“Especialmente
para quem nasce com a pele que eu nasci” mistura consciência de raça,
classe e amor em 59 poemas que mostram a potência da poesia periférica
contemporânea
Entre tantas adversidades que pessoas pretas enfrentaram, num passado de ferro, Especialmente para quem nasce com a pele que eu nasci, obra
de estreia do poeta Santos Drummond, é um livro de poesias que traz
relatos que traçam novas possibilidades de forjar o presente, novas maneiras de amor, acolhimento e carinho, a alegria da superação e, com elas, as conquistas.
Dividido
em três capítulos: Fome; Café expresso; Arroz, Feijão, amor e carinho, o
autor descreve essa trilogia como a síntese da sua trajetória. Em
versos poéticos, Fome,
ao mesmo tempo que assume o caos pela ausência de algo, manifesta a
vontade voraz por vencer. Em linhas gerais, seria compreensível pensar
que essa ausência é a força motriz, mas o que na verdade produz essa
vontade, é a lucidez.
Nas
palavras de Santos “é um capítulo que fala sobre questões um pouco mais
duras”, de uma fome que não é de comida “mas todas as possibilidades de
metáforas que a fome está envolvida, associada à dor, a uma falta, a um
anseio de que [...a vida..] seja diferente”, pontua.
Algumas
verdades precisam ser ditas, mesmo que doam, talvez a poesia possa
aparar essas lanças pontiagudas da verdade, nesse caso, um Café expresso
é uma boa pedida. Nesta segunda parte do livro, o autor dispensa
fantasias e sem rodeios compartilha suas impressões sobre política,
exclusão e o genocídio da população negra periférica. “A poesia curta é
um café expresso, uma coisa de pouco volume e muita densidade e que pode
te deixar acordado por mais tempo e um pouco mais atento”, explica.
Poderia
ser apenas seu olhar subjetivo, mas, ainda que uma parcela discorde de
suas impressões, parafraseando sua própria poesia Escrevivência
(neologismo criado por Conceição Evaristo), é um espelho onde o leitor é
conduzido, inevitavelmente, a se olhar. A diferença é que, depois de um
gole de café, ele pode revelar o opressor ou o oprimido que o habita.

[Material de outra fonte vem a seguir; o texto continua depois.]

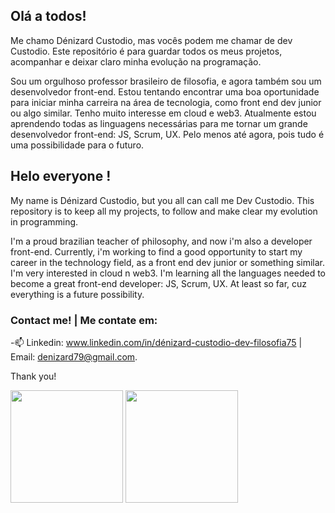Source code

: ## Olá a todos!

Me chamo Dénizard Custodio, mas vocês podem me chamar de dev Custodio. Este repositório é para guardar todos os meus projetos, acompanhar e deixar claro minha evolução na programação.

Sou um orgulhoso professor brasileiro de filosofia, e agora também sou um desenvolvedor front-end.
Estou tentando encontrar uma boa oportunidade para iniciar minha carreira na área de tecnologia, como front end dev junior ou algo similar. Tenho muito interesse em cloud e web3.
Atualmente estou aprendendo todas as linguagens necessárias para me tornar um grande desenvolvedor front-end: JS, Scrum, UX. Pelo menos até agora, pois tudo é uma possibilidade para o futuro.


## Helo everyone !
My name is Dénizard Custodio, but you all can call me Dev Custodio. This repository is to keep all my projects, to follow and make clear my evolution in programming.

I'm a proud brazilian teacher of philosophy, and now i'm also a developer front-end. 
Currently, i'm working to find a good opportunity to start my career in the technology field, as a front end dev junior or something similar. I'm very interested in cloud n web3.
I'm learning all the languages needed to become a great front-end developer: JS, Scrum, UX. At least so far, cuz everything is a future possibility.

### Contact me! | Me contate em:
-📫 Linkedin: www.linkedin.com/in/dénizard-custodio-dev-filosofia75 | Email: denizard79@gmail.com. 

Thank you!

<div>
 <img height="180em" src="https://github-readme-stats.vercel.app/api?username=DevCustodio&show_icons=true&theme=midnight-purple"/>
 <img height="180em" src="https://github-readme-stats.vercel.app/api/top-langs/?username=DevCustodio&layout=compact&theme=midnight-purple"/>
</div>
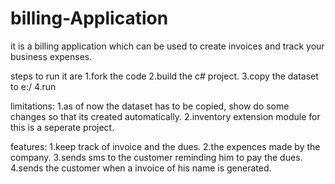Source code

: # billing-Application
it is a billing application which can be used to create invoices and track your business expenses.

steps to run it are
1.fork the code
2.build the c# project.
3.copy the dataset to e:/
4.run

limitations:
1.as of now the dataset has to be copied, show do some changes so that its created automatically.
2.inventory extension module for this is a seperate project.

features:
1.keep track of invoice and the dues.
2.the expences made by the company.
3.sends sms to the customer reminding him to pay the dues.
4.sends the customer when a invoice of his name is generated.
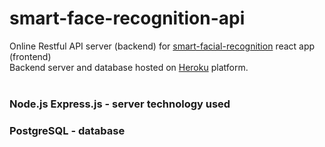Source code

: # smart-face-recognition-api
Online Restful API server (backend) for [smart-facial-recognition](https://github.com/mrshanx/smart-facial-recognition) react app (frontend) <br>
Backend server and database hosted on [Heroku](https://www.heroku.com/) platform.
<br><br>
### Node.js Express.js - server technology used
### PostgreSQL - database
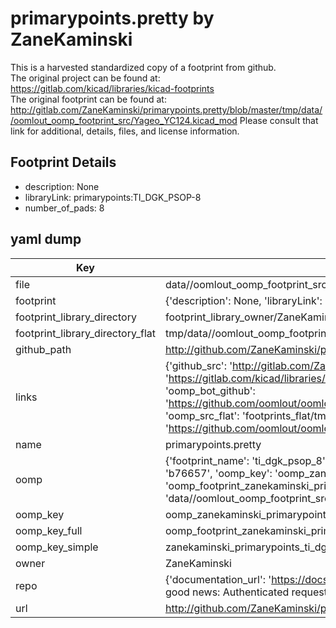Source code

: # primarypoints.pretty by ZaneKaminski  
This is a harvested standardized copy of a footprint from github.  
The original project can be found at:  
https://gitlab.com/kicad/libraries/kicad-footprints  
The original footprint can be found at:
http://gitlab.com/ZaneKaminski/primarypoints.pretty/blob/master/tmp/data//oomlout_oomp_footprint_src/Yageo_YC124.kicad_mod
Please consult that link for additional, details, files, and license information.  
## Footprint Details
* description: None  
* libraryLink: primarypoints:TI_DGK_PSOP-8  
* number_of_pads: 8  
## yaml dump  
| Key | Value |  
| --- | --- |  
| file | data//oomlout_oomp_footprint_src/primarypoints.pretty/TI_DGK_PSOP-8.kicad_mod |  
| footprint | {'description': None, 'libraryLink': 'primarypoints:TI_DGK_PSOP-8', 'number_of_pads': 8} |  
| footprint_library_directory | footprint_library_owner/ZaneKaminski_primarypoints.pretty |  
| footprint_library_directory_flat | tmp/data//oomlout_oomp_footprint_src/footprints_flat/zanekaminski_primarypoints_ti_dgk_psop_8/working |  
| github_path | http://github.com/ZaneKaminski/primarypoints.pretty/blob/master/tmp/data//oomlout_oomp_footprint_src/TI_DGK_PSOP-8.kicad_mod |  
| links | {'github_src': 'http://gitlab.com/ZaneKaminski/primarypoints.pretty/blob/master/tmp/data//oomlout_oomp_footprint_src/Yageo_YC124.kicad_mod', 'github_src_repo': 'https://gitlab.com/kicad/libraries/kicad-footprints', 'oomp_bot': 'tmp/data//oomlout_oomp_footprint_src/footprints/zanekaminski_primarypoints_ti_dgk_psop_8/working', 'oomp_bot_github': 'https://github.com/oomlout/oomlout_oomp_footprint_bot/tree/main/tmp/data//oomlout_oomp_footprint_src/footprints/zanekaminski_primarypoints_ti_dgk_psop_8/working', 'oomp_src_flat': 'footprints_flat/tmp/data//oomlout_oomp_footprint_src/footprints_flat/zanekaminski_primarypoints_ti_dgk_psop_8/working', 'oomp_src_flat_github': 'https://github.com/oomlout/oomlout_oomp_footprint_src/tree/main/tmp/data//oomlout_oomp_footprint_src/footprints_flat/zanekaminski_primarypoints_ti_dgk_psop_8/working'} |  
| name | primarypoints.pretty |  
| oomp | {'footprint_name': 'ti_dgk_psop_8', 'library_name': 'primarypoints', 'md5': 'b76657ba2cbac0d5c4364a0d113e6dd9', 'md5_10': 'b76657ba2c', 'md5_5': 'b7665', 'md5_6': 'b76657', 'oomp_key': 'oomp_zanekaminski_primarypoints_ti_dgk_psop_8', 'oomp_key_extra': 'oomp_footprint_zanekaminski_primarypoints_ti_dgk_psop_8', 'oomp_key_full': 'oomp_footprint_zanekaminski_primarypoints_ti_dgk_psop_8_b76657', 'oomp_key_simple': 'zanekaminski_primarypoints_ti_dgk_psop_8', 'original_filename': 'data//oomlout_oomp_footprint_src/primarypoints.pretty/TI_DGK_PSOP-8.kicad_mod', 'owner_name': 'zanekaminski'} |  
| oomp_key | oomp_zanekaminski_primarypoints_ti_dgk_psop_8 |  
| oomp_key_full | oomp_footprint_zanekaminski_primarypoints_ti_dgk_psop_8 |  
| oomp_key_simple | zanekaminski_primarypoints_ti_dgk_psop_8 |  
| owner | ZaneKaminski |  
| repo | {'documentation_url': 'https://docs.github.com/rest/overview/resources-in-the-rest-api#rate-limiting', 'message': "API rate limit exceeded for 84.66.142.224. (But here's the good news: Authenticated requests get a higher rate limit. Check out the documentation for more details.)"} |  
| url | http://github.com/ZaneKaminski/primarypoints.pretty |  


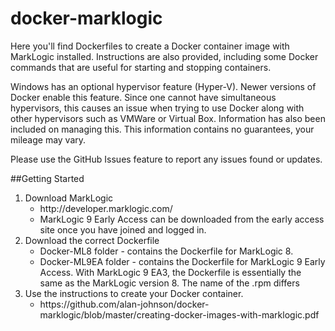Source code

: # docker-marklogic
Here you'll find Dockerfiles to create a Docker container image with MarkLogic installed. Instructions are also provided, including some Docker commands that are useful for starting and stopping containers.
<p>
Windows has an optional hypervisor feature (Hyper-V). Newer versions of Docker enable this feature. Since one cannot have simultaneous hypervisors, this causes an issue when trying to use Docker along with other hypervisors such as VMWare or Virtual Box. Information has also been included on managing this. This information contains no guarantees, your mileage may vary.
</p>

Please use the GitHub Issues feature to report any issues found or updates.

##Getting Started
<ol>
<li>Download MarkLogic
  <ul>
    <li>http://developer.marklogic.com/
    <li>MarkLogic 9 Early Access can be downloaded from the early access site once you have joined and logged in.
  </ul>
<li>Download the correct Dockerfile
    <ul>
      <li>Docker-ML8 folder - contains the Dockerfile for MarkLogic 8.
      <li>Docker-ML9EA folder - contains the Dockerfile for MarkLogic 9 Early Access. With MarkLogic 9 EA3, the Dockerfile is essentially the same as the MarkLogic version 8. The name of the .rpm differs
    </ul>
<li>Use the instructions to create your Docker container.
  <ul>
    <li>https://github.com/alan-johnson/docker-marklogic/blob/master/creating-docker-images-with-marklogic.pdf
  </ul>
</ol>
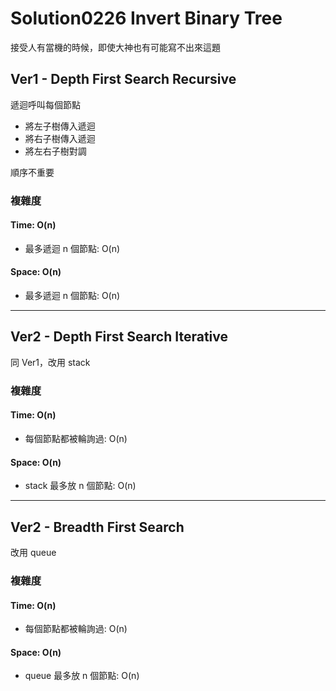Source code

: # Solution0226 Invert Binary Tree

接受人有當機的時候，即使大神也有可能寫不出來這題

## Ver1 - Depth First Search Recursive

遞迴呼叫每個節點
- 將左子樹傳入遞迴
- 將右子樹傳入遞迴
- 將左右子樹對調

順序不重要

### 複雜度

#### Time: O(n)
- 最多遞迴 n 個節點: O(n)

#### Space: O(n)
- 最多遞迴 n 個節點: O(n)

---

## Ver2 - Depth First Search Iterative

同 Ver1，改用 stack

### 複雜度

#### Time: O(n)
- 每個節點都被輪詢過: O(n)

#### Space: O(n)
- stack 最多放 n 個節點: O(n)

---

## Ver2 - Breadth First Search

改用 queue

### 複雜度

#### Time: O(n)
- 每個節點都被輪詢過: O(n)

#### Space: O(n)
- queue 最多放 n 個節點: O(n)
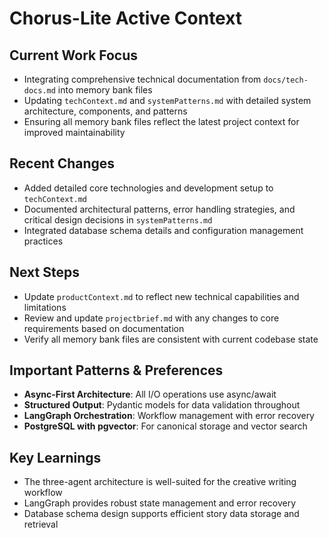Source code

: # Chorus-Lite Active Context

## Current Work Focus
- Integrating comprehensive technical documentation from `docs/tech-docs.md` into memory bank files
- Updating `techContext.md` and `systemPatterns.md` with detailed system architecture, components, and patterns
- Ensuring all memory bank files reflect the latest project context for improved maintainability

## Recent Changes
- Added detailed core technologies and development setup to `techContext.md`
- Documented architectural patterns, error handling strategies, and critical design decisions in `systemPatterns.md`
- Integrated database schema details and configuration management practices

## Next Steps
- Update `productContext.md` to reflect new technical capabilities and limitations
- Review and update `projectbrief.md` with any changes to core requirements based on documentation
- Verify all memory bank files are consistent with current codebase state

## Important Patterns & Preferences
- **Async-First Architecture**: All I/O operations use async/await
- **Structured Output**: Pydantic models for data validation throughout
- **LangGraph Orchestration**: Workflow management with error recovery
- **PostgreSQL with pgvector**: For canonical storage and vector search

## Key Learnings
- The three-agent architecture is well-suited for the creative writing workflow
- LangGraph provides robust state management and error recovery
- Database schema design supports efficient story data storage and retrieval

Já, Arroz, feijão, amor e carinho
mostra o sonho do oprimido de preencher essa falta materializada na
poesia que dá nome a última parte da obra, e traz o simples do
cotidiano, vivido singularmente e expresso por Santos Drummond, mas que
poderia ser tangível a qualquer um, porém, na experiência de pessoas que
nascem com a pele que ele nasceu, vira extraordinário.
Falar
de amor enquanto uma pessoa preta, por não estar num lugar comum,
figura uma zona de experimentações que diz, não somente sobre o cultivo
desse sentimento, mas também sobre a incapacidade que a sociedade tem de
amar pessoas pretas.
Essa
questão resvala em tudo, inclusive na auto permissão de escrever sobre o
tema. O autor entende isso, quando esbarra na experiência de outro
homem preto, o poeta Akins Kintê, cujo amor é assunto frequente de suas
poesias. “Isso abriu um caminho para que eu conseguisse enxergar em mim
algo que sempre existiu, que é afeto, amor e outras coisas. E não só
enxergar em mim, como transformar em palavras e tocar as pessoas através
dessa parte também”, fala Santos.
Sua
obra é um item essencial na prateleira de qualquer um, “o livro é para
as pessoas negras se sentirem representadas e as pessoas brancas
entenderem o lugar de coadjuvante que elas têm quando o assunto for
negritude”, defende o ator.
O
autor já publicou outros quatro livretos de forma independente, os
quais vendeu quase dez mil exemplares na rua. Pela primeira vez, esse
ano, tem um livro lançado pela editora Baderna, pelo projeto “A poesia é
compromisso”, do coletivo Slam do 13, que tem apoio do Fomento à
Cultura da Periferia, da Secretaria Municipal de Cultura de São Paulo. A
obra será lançada no último sábado de junho, na Casa Baderna, em evento
especial, com sarau e música ao vivo.
Entrada: gratuita
Local: Casa Baderna
Endereço: Av. Guarapiranga 2376 (Sobreloja)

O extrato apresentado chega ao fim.